Murray and Marvelle established the Koffler Centre of the Arts in 1974. The Koffler and Koffler Gallery present a contemporary cross-disciplinary arts program including the Vine Awards for Canadian Jewish Literature and a diverse range of programs in theatre, literature and visual arts. The Marvelle Koffler Breast Centre and the Murray Koffler Urologic Wellness Centre were both established through their generous philanthropy to the Mount Sinai Hospital.

In 1969, Koffler rallied the pharmaceutical community, among others, to launch a charitable non-profit association with the mandate to prevent substance abuse through health promotion and education impacting children and youth. CODA develops/delivers preventive drug abuse programs to youth aged 12–19 in 104 Canadian school communities which include students/teachers other youth/adults associated with high school and feeder schools, local community groups/social services/community centres/police and other points of community focus including culturally diverse groups/populations.

In 1971, Koffler and two other Jewish community leaders, Albert Latner and Ray Wolfe, purchased the Canadian Jewish News.

Both Kofflers were major supporters of the Weizmann Institute of Science in Israel. Both sat on the institute's board of governors, and Murray was chair of the international board of directors. He was also chairman emeritus of the Canadian Society for the Weizmann Institute. Another of his contributions to the Weizmann Institute was his funding of the Koffler Accelerator—a sophisticated twin-tower instrument for nuclear research.

==Death==

Koffler died on November 5, 2017, at his home in Toronto.
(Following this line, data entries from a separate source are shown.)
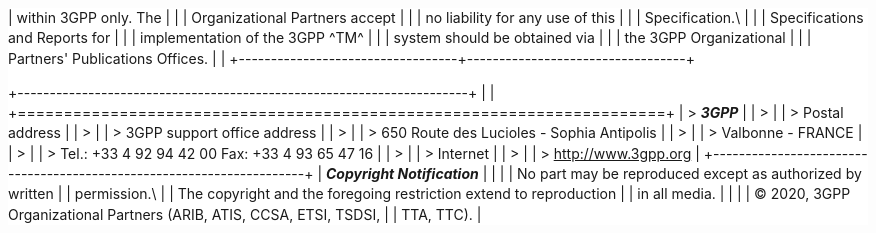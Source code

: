 | within 3GPP only. The            |                                  |
| Organizational Partners accept   |                                  |
| no liability for any use of this |                                  |
| Specification.\                  |                                  |
| Specifications and Reports for   |                                  |
| implementation of the 3GPP ^TM^  |                                  |
| system should be obtained via    |                                  |
| the 3GPP Organizational          |                                  |
| Partners\' Publications Offices. |                                  |
+----------------------------------+----------------------------------+

+----------------------------------------------------------------------+
|                                                                      |
+======================================================================+
| > ***3GPP***                                                         |
| >                                                                    |
| > Postal address                                                     |
| >                                                                    |
| > 3GPP support office address                                        |
| >                                                                    |
| > 650 Route des Lucioles - Sophia Antipolis                          |
| >                                                                    |
| > Valbonne - FRANCE                                                  |
| >                                                                    |
| > Tel.: +33 4 92 94 42 00 Fax: +33 4 93 65 47 16                     |
| >                                                                    |
| > Internet                                                           |
| >                                                                    |
| > http://www.3gpp.org                                                |
+----------------------------------------------------------------------+
| ***Copyright Notification***                                         |
|                                                                      |
| No part may be reproduced except as authorized by written            |
| permission.\                                                         |
| The copyright and the foregoing restriction extend to reproduction   |
| in all media.                                                        |
|                                                                      |
| © 2020, 3GPP Organizational Partners (ARIB, ATIS, CCSA, ETSI, TSDSI, |
| TTA, TTC).                                                           |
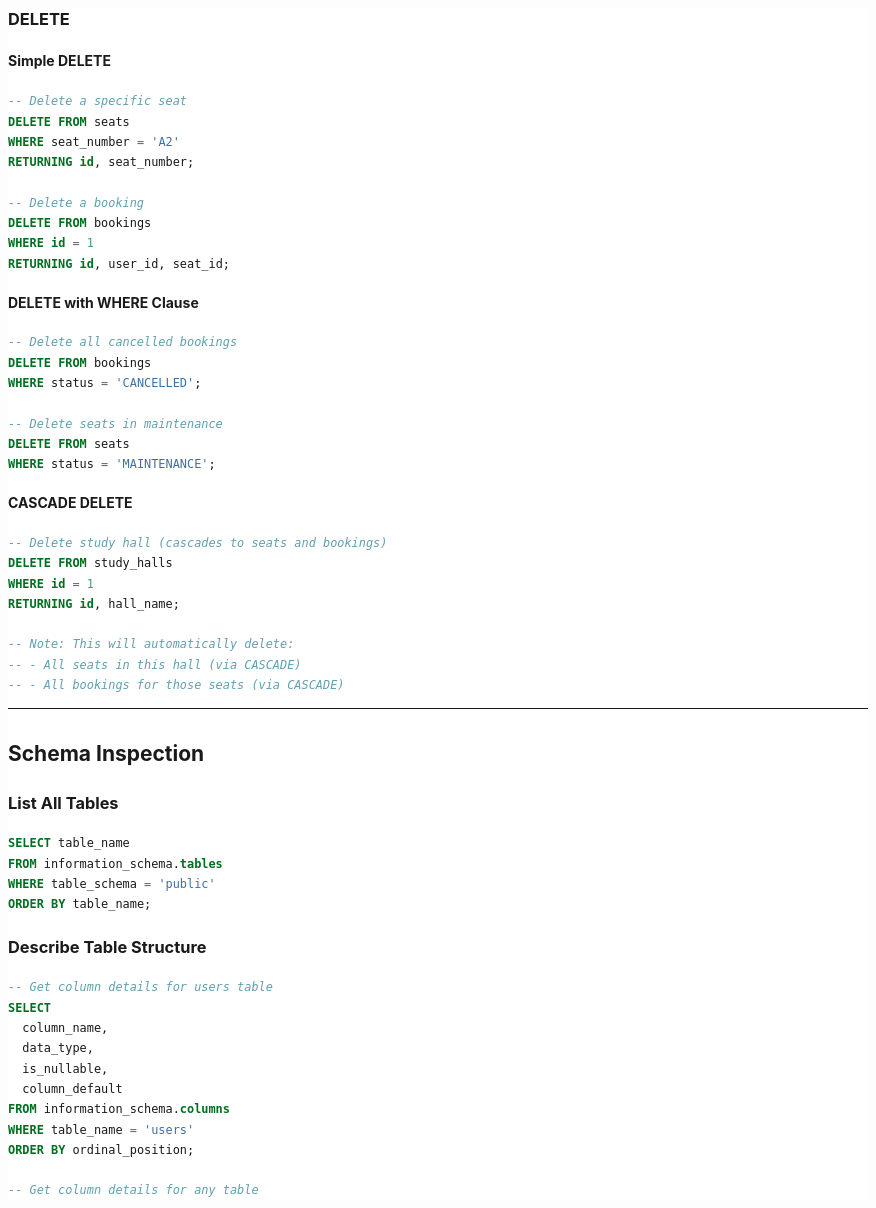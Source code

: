 
### DELETE

#### Simple DELETE
```sql
-- Delete a specific seat
DELETE FROM seats
WHERE seat_number = 'A2'
RETURNING id, seat_number;

-- Delete a booking
DELETE FROM bookings
WHERE id = 1
RETURNING id, user_id, seat_id;
```

#### DELETE with WHERE Clause
```sql
-- Delete all cancelled bookings
DELETE FROM bookings
WHERE status = 'CANCELLED';

-- Delete seats in maintenance
DELETE FROM seats
WHERE status = 'MAINTENANCE';
```

#### CASCADE DELETE
```sql
-- Delete study hall (cascades to seats and bookings)
DELETE FROM study_halls
WHERE id = 1
RETURNING id, hall_name;

-- Note: This will automatically delete:
-- - All seats in this hall (via CASCADE)
-- - All bookings for those seats (via CASCADE)
```

---

## Schema Inspection

### List All Tables
```sql
SELECT table_name
FROM information_schema.tables
WHERE table_schema = 'public'
ORDER BY table_name;
```

### Describe Table Structure
```sql
-- Get column details for users table
SELECT
  column_name,
  data_type,
  is_nullable,
  column_default
FROM information_schema.columns
WHERE table_name = 'users'
ORDER BY ordinal_position;

-- Get column details for any table
```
His widow Marvelle Koffler died on January 14, 2020, at the age of 90.

==Honours==
In 1977, he was made a Member of the Order of Canada "for his many services to his community as businessman, philanthropist and patron of the arts". He was promoted to Officer in 1995. He was awarded the Order of Ontario in 1992.

In 1986, the Retail Council of Canada recognized Koffler's ability in leading the Oshawa Group to outstanding business success. In recognition of this accomplishment he was presented with the Distinguished Canadian Retailer of the Year Award. Koffler was inducted into the Canadian Business Hall of Fame in 1991.

He was also named to the Order of Ontario in 1992 and received an honorary doctorate from the Weizmann Institute of Science in 1976.

The Murray Koffler Urologic Wellness Centre and the Marvelle Koffler Breast Centre at Mount Sinai Hospital in Toronto is named in his honour and his wife's. The Koffler Student Services Centre and the Koffler Institute of Pharmacy Management at the University of Toronto are named in his honour. He donated the land that later became the Koffler Scientific Reserve, University of Toronto's biological research station at Joker's Hill, in King Township, ON.